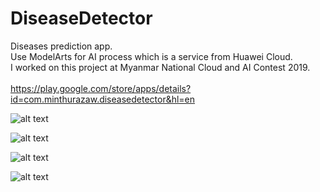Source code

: # DiseaseDetector
 Diseases prediction app.<br>
 Use ModelArts for AI process which is a service from Huawei Cloud. <br>
 I worked on this project at Myanmar National Cloud and AI Contest 2019.
 <br>
 <br>
 <a href="https://play.google.com/store/apps/details?id=com.minthurazaw.diseasedetector&hl=en">https://play.google.com/store/apps/details?id=com.minthurazaw.diseasedetector&hl=en</a>
 <br>


 ![alt text](https://github.com/MinThuraZaw/DiseaseDetector/blob/master/Screenshot_2019-09-04-20-00-08-729_com.minthurazaw.diseasedetector.png)

  ![alt text](https://github.com/MinThuraZaw/DiseaseDetector/blob/master/Screenshot_2019-09-04-20-33-05-928_com.minthurazaw.diseasedetector.png)

  ![alt text](https://github.com/MinThuraZaw/DiseaseDetector/blob/master/Screenshot_2019-08-22-20-22-58-323_com.example.diseasedetector%5B1%5D.png)

  ![alt text](https://github.com/MinThuraZaw/DiseaseDetector/blob/master/Screenshot_2019-09-03-20-03-47-256_com.minthurazaw.diseasedetector.png)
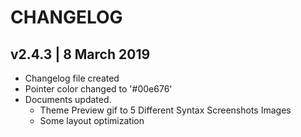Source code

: # CHANGELOG


## v2.4.3 | 8 March 2019

- Changelog file created
- Pointer color changed to '#00e676'
- Documents updated.
  - Theme Preview gif to 5 Different Syntax Screenshots Images
  - Some layout optimization
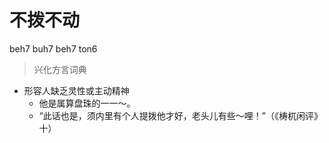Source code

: # 不拨不动
beh7 buh7 beh7 ton6
> 兴化方言词典
- 形容人缺乏灵性或主动精神
  - 他是属算盘珠的一一～。
  - “此话也是，须内里有个人提拨他才好，老头儿有些～哩！”（《梼杌闲评》十）
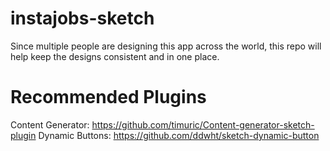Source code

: # instajobs-sketch
Since multiple people are designing this app across the world, this repo will help keep the designs consistent and in one place. 

# Recommended Plugins
Content Generator: https://github.com/timuric/Content-generator-sketch-plugin
Dynamic Buttons: https://github.com/ddwht/sketch-dynamic-button
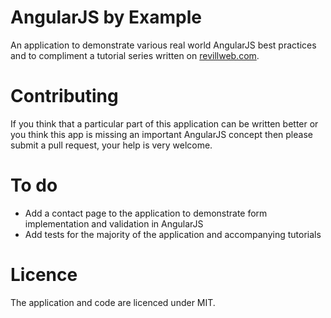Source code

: AngularJS by Example
===

An application to demonstrate various real world AngularJS best practices and to compliment a tutorial series written on [revillweb.com](http://www.revillweb.com/).

Contributing
===

If you think that a particular part of this application can be written better or you think this app is missing an important AngularJS concept then please submit a pull request, your help is very welcome.

To do
===

* Add a contact page to the application to demonstrate form implementation and validation in AngularJS
* Add tests for the majority of the application and accompanying tutorials

Licence
===

The application and code are licenced under MIT.

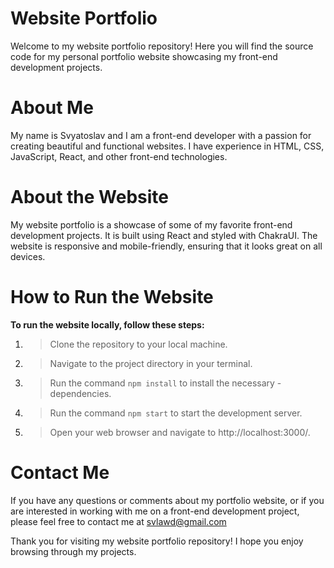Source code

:# Website Portfolio
Welcome to my website portfolio repository! Here you will find the source code for my personal portfolio website showcasing my front-end development projects.

# About Me
My name is Svyatoslav and I am a front-end developer with a passion for creating beautiful and functional websites. I have experience in HTML, CSS, JavaScript, React, and other front-end technologies.

# About the Website
My website portfolio is a showcase of some of my favorite front-end development projects. It is built using React and styled with ChakraUI. The website is responsive and mobile-friendly, ensuring that it looks great on all devices.

# How to Run the Website
**To run the website locally, follow these steps:**

1. >Clone the repository to your local machine.
2. >Navigate to the project directory in your terminal.
3. >Run the command ``npm install`` to install the necessary - dependencies.
4. >Run the command ``npm start`` to start the development server.
5. >Open your web browser and navigate to http://localhost:3000/.
# Contact Me
If you have any questions or comments about my portfolio website, or if you are interested in working with me on a front-end development project, please feel free to contact me at svlawd@gmail.com

Thank you for visiting my website portfolio repository! I hope you enjoy browsing through my projects.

Action item. Retype the listing above exactly. Pictures are not part of the copy.

Answer box.
Source code

: # DiseaseDetector
 Diseases prediction app.<br>
 Use ModelArts for AI process which is a service from Huawei Cloud. <br>
 I worked on this project at Myanmar National Cloud and AI Contest 2019.
 <br>
 <br>
 <a href="https://play.google.com/store/apps/details?id=com.minthurazaw.diseasedetector&hl=en">https://play.google.com/store/apps/details?id=com.minthurazaw.diseasedetector&hl=en</a>
 <br>


 ![alt text](https://github.com/MinThuraZaw/DiseaseDetector/blob/master/Screenshot_2019-09-04-20-00-08-729_com.minthurazaw.diseasedetector.png)

  ![alt text](https://github.com/MinThuraZaw/DiseaseDetector/blob/master/Screenshot_2019-09-04-20-33-05-928_com.minthurazaw.diseasedetector.png)

  ![alt text](https://github.com/MinThuraZaw/DiseaseDetector/blob/master/Screenshot_2019-08-22-20-22-58-323_com.example.diseasedetector%5B1%5D.png)

  ![alt text](https://github.com/MinThuraZaw/DiseaseDetector/blob/master/Screenshot_2019-09-03-20-03-47-256_com.minthurazaw.diseasedetector.png)
Source code

: # CHANGELOG


## v2.4.3 | 8 March 2019

- Changelog file created
- Pointer color changed to '#00e676'
- Documents updated.
  - Theme Preview gif to 5 Different Syntax Screenshots Images
  - Some layout optimization
Source code

: # 不拨不动
beh7 buh7 beh7 ton6
> 兴化方言词典
- 形容人缺乏灵性或主动精神
  - 他是属算盘珠的一一～。
  - “此话也是，须内里有个人提拨他才好，老头儿有些～哩！”（《梼杌闲评》十）
Source code

: # instajobs-sketch
Since multiple people are designing this app across the world, this repo will help keep the designs consistent and in one place. 

# Recommended Plugins
Content Generator: https://github.com/timuric/Content-generator-sketch-plugin
Dynamic Buttons: https://github.com/ddwht/sketch-dynamic-button
Source code

: AngularJS by Example
===

An application to demonstrate various real world AngularJS best practices and to compliment a tutorial series written on [revillweb.com](http://www.revillweb.com/).

Contributing
===

If you think that a particular part of this application can be written better or you think this app is missing an important AngularJS concept then please submit a pull request, your help is very welcome.

To do
===

* Add a contact page to the application to demonstrate form implementation and validation in AngularJS
* Add tests for the majority of the application and accompanying tutorials

Licence
===

The application and code are licenced under MIT.

Source code

:# Website Portfolio
Welcome to my website portfolio repository! Here you will find the source code for my personal portfolio website showcasing my front-end development projects.

# About Me
My name is Svyatoslav and I am a front-end developer with a passion for creating beautiful and functional websites. I have experience in HTML, CSS, JavaScript, React, and other front-end technologies.

# About the Website
My website portfolio is a showcase of some of my favorite front-end development projects. It is built using React and styled with ChakraUI. The website is responsive and mobile-friendly, ensuring that it looks great on all devices.

# How to Run the Website
**To run the website locally, follow these steps:**

1. >Clone the repository to your local machine.
2. >Navigate to the project directory in your terminal.
3. >Run the command ``npm install`` to install the necessary - dependencies.
4. >Run the command ``npm start`` to start the development server.
5. >Open your web browser and navigate to http://localhost:3000/.
# Contact Me
If you have any questions or comments about my portfolio website, or if you are interested in working with me on a front-end development project, please feel free to contact me at svlawd@gmail.com

Thank you for visiting my website portfolio repository! I hope you enjoy browsing through my projects.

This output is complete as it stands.